A rebellion, even a violent one, is justifiable if that is the only way to get rid of an inept, corrupt, repressive and odious regime with no possibility of a democratic transfer of power. In the times of ancient kings, there were no popular elections to select a king and the only way to appoint a new king was to await the death of the old one or assassinate him. But in Sri Lanka, we have been blessed at least in recent history with the ability to have free and fair elections at the due time. The much reviled Rajapaksas posed no threats to future elections to the Presidency and the Parliament of being postponed or not being held or free and fair. The Judiciary is at least decently independent. The political opposition is not suppressed or stifled. Hence there is no place for the extra-constitutional ouster of a duly elected President or Government in a country like Sri Lanka.
A question I have not yet heard asked is, if the present “corrupt” set of rulers are forcibly replaced by a group of people approved by the Aragalaya protesters, can they guarantee economic recovery within a reasonable period? And if they fail to deliver, what compensation would they and their supporters be willing to give us opponents of the Aragalaya?
The Aragalaya is both destructive and obstructive
We have already noted the damage and destruction caused to state and private property caused by the Aragalaya protesters and this can be quantified for the most part, but what cannot be so easily measured is the damage caused to our democratic system and economy by the Aragalaya protests.
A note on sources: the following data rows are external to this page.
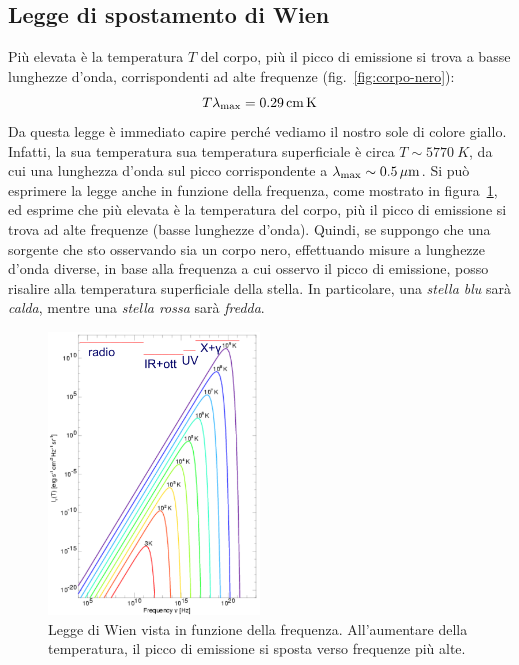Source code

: \subsection{Legge di spostamento di Wien}\label{sec:legge-wien}
Più elevata è la temperatura $T$ del corpo, più il picco di emissione si trova a basse lunghezze d'onda, corrispondenti ad alte frequenze (fig.~\ref{fig:corpo-nero}):
\begin{equation}\label{eq:legge-wien}
    T \lambda_\textup{max} = \SI{0.29}{cm.K}
\end{equation}
Da questa legge è immediato capire perché vediamo il nostro sole di colore giallo. Infatti, la sua temperatura sua temperatura superficiale è circa $T \sim \SI{5770}{K}$, da cui una lunghezza d'onda sul picco corrispondente a $\lambda_\textup{max} \sim \SI{0.5}{\mu m}$. Si può esprimere la legge anche in funzione della frequenza, come mostrato in figura~\ref{fig:legge-wien}, ed esprime che più elevata è la temperatura del corpo, più il picco di emissione si trova ad alte frequenze (basse lunghezze d'onda). Quindi, se suppongo che una sorgente che sto osservando sia un corpo nero, effettuando misure a lunghezze d'onda diverse, in base alla frequenza a cui osservo il picco di emissione, posso risalire alla temperatura superficiale della stella. In particolare, una \emph{stella blu} sarà \emph{calda}, mentre una \emph{stella rossa} sarà \emph{fredda}.

\begin{figure}
\centering
\includegraphics[width=0.5\textwidth]{immagini/legge-wien.png}
\caption{Legge di Wien vista in funzione della frequenza. All'aumentare della temperatura, il picco di emissione si sposta verso frequenze più alte.}
\label{fig:legge-wien}
\end{figure}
I have already pointed out above that the ouster of a democratically-elected president and government by extra-constitutional means amounts to a subversion of the rule of law, which is the foundation of constitutional democracy. Once we cut off the moorings of constitutional governance, then we are all left adrift in the sea of anarchy. Further, once a dangerous precedent is set of an extra-contitutional change of government, there is no guarantee against a recurrence of the same in the future. Such a course of action is justifiable only if the rulers do not adhere to the Constitution.
An extra-contitutional change of government cannot be justified by appealing to the fact that the majority of the population is in favour of it and that it is done in what is perceived to be the “national interest.” For the minority—in this case opponents of the Aragalaya such as yours truly—have their rights too. When we vote at an election we enter into a contract with the candidates and with other voters that the elected representatives will be in office for the agreed period and that they may be removed from office only at a future election or other by means provided by the Constitution. Forcing elected representatives out of office through violence and intimidation or by making the state ungovernable (through hartals, etc.) constitutes a breach of contract.
Every citizen has a right to belong to and work for a political party of one’s choice. The lynchings and the vandalism that took place on May 9 following the attacks against the protesters were an assault against that democratic right. In the run up to the election of President by Parliament on July 20 following Gotabaya Rajapaksa’s resignation, posters were displayed around the country warning the MPs not to return to their villages and towns if they voted for Ranil.
On July 13 Aragalaya protesters broke into Rupavahini, the nation’s main state TV station, briefly took over broadcasts and announced that henceforth only protest-related news should be broadcast.
That’s facism for you, plain and simple.
Our democracy has also received a blow in the form of such violence and vandalism deterring honourable, capable, patriotic men of good will from seeking public office out of fear of similar reprisal attacks against themselves, their families and their properties in the event the party they represent falls out of favour and they become the object of public wrath. In an interview with WION, Harin Fernando, Minister for Tourism, said, “I fear the next parliament is going to be the worst parliament in Sri Lankan history.” In other words, you may get a higher percentage of scummy politicians elected to the next parliament than usual, which we will have ultimately the Aragalaya to thank for.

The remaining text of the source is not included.